→ **What you will do**
Take each line of the listing that has the string "Paulo" and report it.

→ **Data shown**
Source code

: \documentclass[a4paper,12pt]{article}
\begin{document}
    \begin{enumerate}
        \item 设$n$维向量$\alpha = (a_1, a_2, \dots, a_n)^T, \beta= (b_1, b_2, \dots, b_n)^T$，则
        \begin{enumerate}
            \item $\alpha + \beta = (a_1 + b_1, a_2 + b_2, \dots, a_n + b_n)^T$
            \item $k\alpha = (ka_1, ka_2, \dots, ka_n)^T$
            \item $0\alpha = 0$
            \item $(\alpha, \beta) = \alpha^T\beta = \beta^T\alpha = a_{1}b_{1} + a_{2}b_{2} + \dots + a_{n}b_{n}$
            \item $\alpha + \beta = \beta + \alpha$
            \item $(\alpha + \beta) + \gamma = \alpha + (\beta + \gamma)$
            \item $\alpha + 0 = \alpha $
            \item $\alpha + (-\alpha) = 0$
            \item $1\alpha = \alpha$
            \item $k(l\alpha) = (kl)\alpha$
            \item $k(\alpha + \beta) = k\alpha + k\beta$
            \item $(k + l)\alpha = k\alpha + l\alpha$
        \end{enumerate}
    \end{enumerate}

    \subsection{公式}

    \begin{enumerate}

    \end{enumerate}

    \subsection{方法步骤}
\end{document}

--

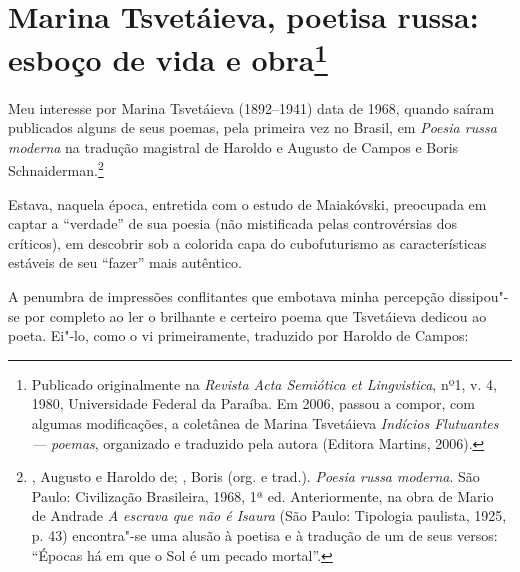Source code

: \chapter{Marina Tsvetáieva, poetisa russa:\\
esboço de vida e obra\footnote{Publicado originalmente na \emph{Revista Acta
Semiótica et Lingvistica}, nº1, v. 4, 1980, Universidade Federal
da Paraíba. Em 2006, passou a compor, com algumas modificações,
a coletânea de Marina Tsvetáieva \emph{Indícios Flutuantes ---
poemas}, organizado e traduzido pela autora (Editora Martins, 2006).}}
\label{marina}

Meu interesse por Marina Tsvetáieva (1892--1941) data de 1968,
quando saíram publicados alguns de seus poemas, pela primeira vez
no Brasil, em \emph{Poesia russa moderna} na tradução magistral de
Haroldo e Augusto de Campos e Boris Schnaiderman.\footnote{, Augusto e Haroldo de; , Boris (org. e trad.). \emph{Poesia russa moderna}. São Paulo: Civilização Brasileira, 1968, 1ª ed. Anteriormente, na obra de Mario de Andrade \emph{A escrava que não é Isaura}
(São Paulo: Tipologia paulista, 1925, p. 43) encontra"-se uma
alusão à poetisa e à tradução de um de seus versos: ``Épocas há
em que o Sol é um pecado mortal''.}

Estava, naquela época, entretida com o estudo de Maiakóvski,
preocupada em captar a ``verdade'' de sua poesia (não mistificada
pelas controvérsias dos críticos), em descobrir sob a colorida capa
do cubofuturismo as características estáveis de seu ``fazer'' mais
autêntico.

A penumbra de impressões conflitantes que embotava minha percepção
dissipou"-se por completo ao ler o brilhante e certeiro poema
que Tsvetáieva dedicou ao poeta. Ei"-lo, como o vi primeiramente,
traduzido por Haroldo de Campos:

---

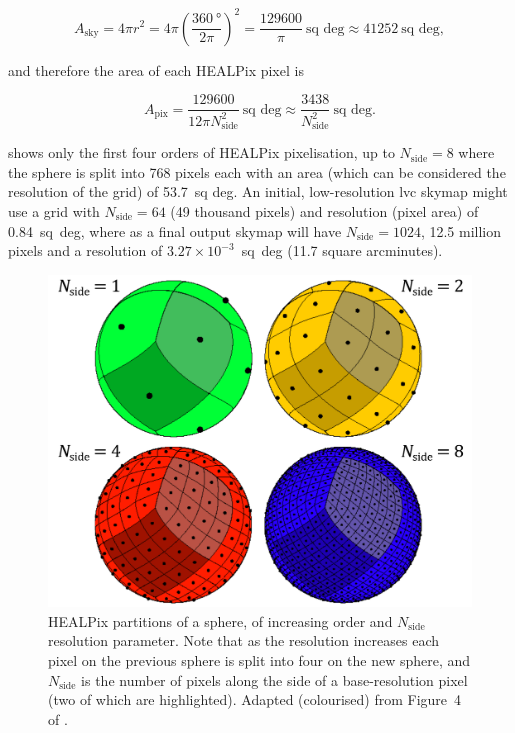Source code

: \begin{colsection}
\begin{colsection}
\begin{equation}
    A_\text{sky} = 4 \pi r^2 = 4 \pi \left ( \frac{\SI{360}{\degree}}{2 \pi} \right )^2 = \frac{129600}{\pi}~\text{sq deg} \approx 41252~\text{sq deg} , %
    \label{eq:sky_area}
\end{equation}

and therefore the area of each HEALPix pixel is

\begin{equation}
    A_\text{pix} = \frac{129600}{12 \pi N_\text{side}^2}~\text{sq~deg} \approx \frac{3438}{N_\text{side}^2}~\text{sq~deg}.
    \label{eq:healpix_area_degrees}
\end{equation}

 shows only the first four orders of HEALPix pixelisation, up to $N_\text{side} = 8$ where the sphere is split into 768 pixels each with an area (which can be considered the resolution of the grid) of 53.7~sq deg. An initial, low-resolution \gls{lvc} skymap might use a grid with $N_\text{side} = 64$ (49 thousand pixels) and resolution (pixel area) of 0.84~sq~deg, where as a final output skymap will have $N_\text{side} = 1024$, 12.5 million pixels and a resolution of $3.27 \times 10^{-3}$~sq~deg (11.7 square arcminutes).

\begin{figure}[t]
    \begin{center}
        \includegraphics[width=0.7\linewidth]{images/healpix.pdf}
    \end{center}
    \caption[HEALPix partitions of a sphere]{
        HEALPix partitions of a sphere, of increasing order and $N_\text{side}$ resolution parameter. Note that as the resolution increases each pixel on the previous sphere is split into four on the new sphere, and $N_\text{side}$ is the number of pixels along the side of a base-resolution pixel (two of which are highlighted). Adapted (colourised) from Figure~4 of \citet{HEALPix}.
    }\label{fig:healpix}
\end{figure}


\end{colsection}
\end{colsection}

→ **Written answer**
Haroldo e Augusto de Campos e Boris Schnaiderman.\footnote{, Augusto e Haroldo de; , Boris (org. e trad.). \emph{Poesia russa moderna}. São Paulo: Civilização Brasileira, 1968, 1ª ed. Anteriormente, na obra de Mario de Andrade \emph{A escrava que não é Isaura}
(São Paulo: Tipologia paulista, 1925, p. 43) encontra"-se uma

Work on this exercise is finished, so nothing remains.